Anywho, I didn‘t mean I was blacklisted from CFSCE as an official thing. Just the way things ended up my last couple of days there, it was quite clear to me that CFSCE didn‘t want me back. That‘s all good, though, considering I don‘t ever want to return to CFSCE either. I really didn‘t want to come back this year after the gong show last year, which I attribute much of my bitterness too.
I wanted to see Kingston, but definitely not CFSCE.
GK, with many things you hit the nail right on the head in your description of me and what I think. You, more eloquently, expressed what I failed to.
Right now, though, I just want to say screw it and let it be. I guess that‘s somewhat hard, considering how I opened up pandora‘s box. So I‘ll just try not to aggrevate the situation by saying anything too stupid about CFSCE or the CF.

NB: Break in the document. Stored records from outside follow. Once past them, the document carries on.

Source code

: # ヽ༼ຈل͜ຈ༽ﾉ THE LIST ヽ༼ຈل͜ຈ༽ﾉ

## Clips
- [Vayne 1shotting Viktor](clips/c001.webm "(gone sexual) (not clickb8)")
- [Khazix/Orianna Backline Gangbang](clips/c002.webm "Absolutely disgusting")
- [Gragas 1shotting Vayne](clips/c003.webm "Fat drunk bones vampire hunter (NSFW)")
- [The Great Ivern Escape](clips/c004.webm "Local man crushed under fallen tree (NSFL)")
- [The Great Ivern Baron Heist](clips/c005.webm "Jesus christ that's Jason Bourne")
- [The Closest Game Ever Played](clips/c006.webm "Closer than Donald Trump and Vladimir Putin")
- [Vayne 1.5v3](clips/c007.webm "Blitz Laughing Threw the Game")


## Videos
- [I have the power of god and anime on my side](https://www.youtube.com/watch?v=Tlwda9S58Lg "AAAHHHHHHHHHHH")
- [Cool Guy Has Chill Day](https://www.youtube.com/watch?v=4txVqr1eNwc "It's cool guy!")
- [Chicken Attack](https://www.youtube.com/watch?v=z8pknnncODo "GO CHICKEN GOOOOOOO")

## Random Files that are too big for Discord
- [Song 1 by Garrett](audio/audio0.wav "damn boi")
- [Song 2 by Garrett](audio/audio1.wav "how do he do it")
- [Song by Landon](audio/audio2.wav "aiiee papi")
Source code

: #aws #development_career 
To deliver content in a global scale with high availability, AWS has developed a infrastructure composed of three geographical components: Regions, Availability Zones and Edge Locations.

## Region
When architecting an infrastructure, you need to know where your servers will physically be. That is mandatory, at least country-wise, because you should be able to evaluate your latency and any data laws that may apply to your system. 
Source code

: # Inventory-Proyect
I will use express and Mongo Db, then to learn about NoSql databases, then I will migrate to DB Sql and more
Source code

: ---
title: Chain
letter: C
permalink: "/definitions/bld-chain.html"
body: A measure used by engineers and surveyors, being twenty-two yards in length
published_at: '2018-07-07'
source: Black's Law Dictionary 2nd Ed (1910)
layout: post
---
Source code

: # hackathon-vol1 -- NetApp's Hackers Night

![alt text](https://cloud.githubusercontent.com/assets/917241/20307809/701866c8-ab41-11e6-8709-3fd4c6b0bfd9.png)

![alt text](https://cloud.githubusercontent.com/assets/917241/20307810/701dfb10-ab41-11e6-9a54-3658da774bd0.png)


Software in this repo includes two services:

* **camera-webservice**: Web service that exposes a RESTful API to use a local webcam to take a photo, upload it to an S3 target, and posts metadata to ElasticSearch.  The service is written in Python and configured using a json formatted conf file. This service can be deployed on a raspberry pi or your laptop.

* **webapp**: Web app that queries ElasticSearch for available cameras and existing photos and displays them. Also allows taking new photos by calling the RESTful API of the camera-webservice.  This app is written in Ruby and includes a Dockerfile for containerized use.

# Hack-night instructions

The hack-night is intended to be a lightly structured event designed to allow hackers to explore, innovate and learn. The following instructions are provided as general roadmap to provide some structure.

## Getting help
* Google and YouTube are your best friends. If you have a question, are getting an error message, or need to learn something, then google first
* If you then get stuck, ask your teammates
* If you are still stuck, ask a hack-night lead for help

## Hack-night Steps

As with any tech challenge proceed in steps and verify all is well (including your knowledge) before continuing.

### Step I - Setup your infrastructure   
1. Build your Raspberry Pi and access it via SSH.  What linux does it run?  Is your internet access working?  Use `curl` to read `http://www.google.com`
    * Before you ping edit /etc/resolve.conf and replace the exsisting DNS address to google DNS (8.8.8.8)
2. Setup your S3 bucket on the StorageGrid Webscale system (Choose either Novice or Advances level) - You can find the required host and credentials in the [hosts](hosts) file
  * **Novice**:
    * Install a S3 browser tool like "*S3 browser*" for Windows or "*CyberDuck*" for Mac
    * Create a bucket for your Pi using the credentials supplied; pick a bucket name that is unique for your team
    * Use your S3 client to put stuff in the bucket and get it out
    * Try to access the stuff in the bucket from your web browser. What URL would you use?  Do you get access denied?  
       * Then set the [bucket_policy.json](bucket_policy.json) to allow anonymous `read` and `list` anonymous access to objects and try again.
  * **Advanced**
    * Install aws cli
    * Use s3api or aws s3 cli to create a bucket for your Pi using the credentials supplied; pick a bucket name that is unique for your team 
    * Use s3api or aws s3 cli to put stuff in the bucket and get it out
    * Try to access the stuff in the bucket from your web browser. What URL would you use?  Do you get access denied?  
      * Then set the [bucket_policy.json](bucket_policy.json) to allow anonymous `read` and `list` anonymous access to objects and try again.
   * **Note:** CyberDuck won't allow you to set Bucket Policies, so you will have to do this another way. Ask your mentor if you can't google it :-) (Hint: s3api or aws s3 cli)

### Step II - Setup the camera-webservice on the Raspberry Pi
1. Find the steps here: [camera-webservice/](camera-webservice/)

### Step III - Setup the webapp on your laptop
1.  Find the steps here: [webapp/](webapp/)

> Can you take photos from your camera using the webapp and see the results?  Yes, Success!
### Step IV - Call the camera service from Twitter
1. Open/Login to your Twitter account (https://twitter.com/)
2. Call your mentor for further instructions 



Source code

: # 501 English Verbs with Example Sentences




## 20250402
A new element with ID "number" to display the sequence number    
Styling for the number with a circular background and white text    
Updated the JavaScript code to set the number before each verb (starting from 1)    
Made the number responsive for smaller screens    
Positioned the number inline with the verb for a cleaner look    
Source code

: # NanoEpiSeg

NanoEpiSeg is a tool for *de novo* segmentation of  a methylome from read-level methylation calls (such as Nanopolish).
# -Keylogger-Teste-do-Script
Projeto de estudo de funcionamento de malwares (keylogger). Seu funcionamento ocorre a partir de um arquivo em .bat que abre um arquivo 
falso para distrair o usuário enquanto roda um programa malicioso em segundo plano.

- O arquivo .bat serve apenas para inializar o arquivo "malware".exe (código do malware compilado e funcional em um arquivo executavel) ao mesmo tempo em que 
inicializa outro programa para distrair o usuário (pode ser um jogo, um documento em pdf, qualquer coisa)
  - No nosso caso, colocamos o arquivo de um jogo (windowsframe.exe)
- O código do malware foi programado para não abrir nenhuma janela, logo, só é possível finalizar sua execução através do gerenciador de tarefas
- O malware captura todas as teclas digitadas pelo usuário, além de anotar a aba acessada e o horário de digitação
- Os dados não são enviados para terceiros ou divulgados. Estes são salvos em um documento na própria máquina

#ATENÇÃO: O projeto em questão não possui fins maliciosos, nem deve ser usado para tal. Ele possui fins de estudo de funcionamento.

I thought it funny how most veteran instructors here said they could weed me out on course for being the soldier I am. While I know my course members could tell very easily, I know the instructors never could. That is, until the end. It came as a real shock to my instructors that I would do what I did. I regret having grieved them, since they rank up there as some of the best instructors I‘ve had on a military course and I respected each of them. But it‘s a fact, no instructor can inspect thier troops minds, thoughts and opinions if they don‘t let them.
I made a showing as a soldier who was on time, worked hard and smart, and shut up on the job. Maybe I‘m wrong, but I‘ve never met any instructor or supervisor who ever asked for more; and if they did, everyone knew that they were the ones being unprofessional. My staff never did, which is why I respected them all.
That‘s the only thing I think I have left to say on the matter, my instructors rocked.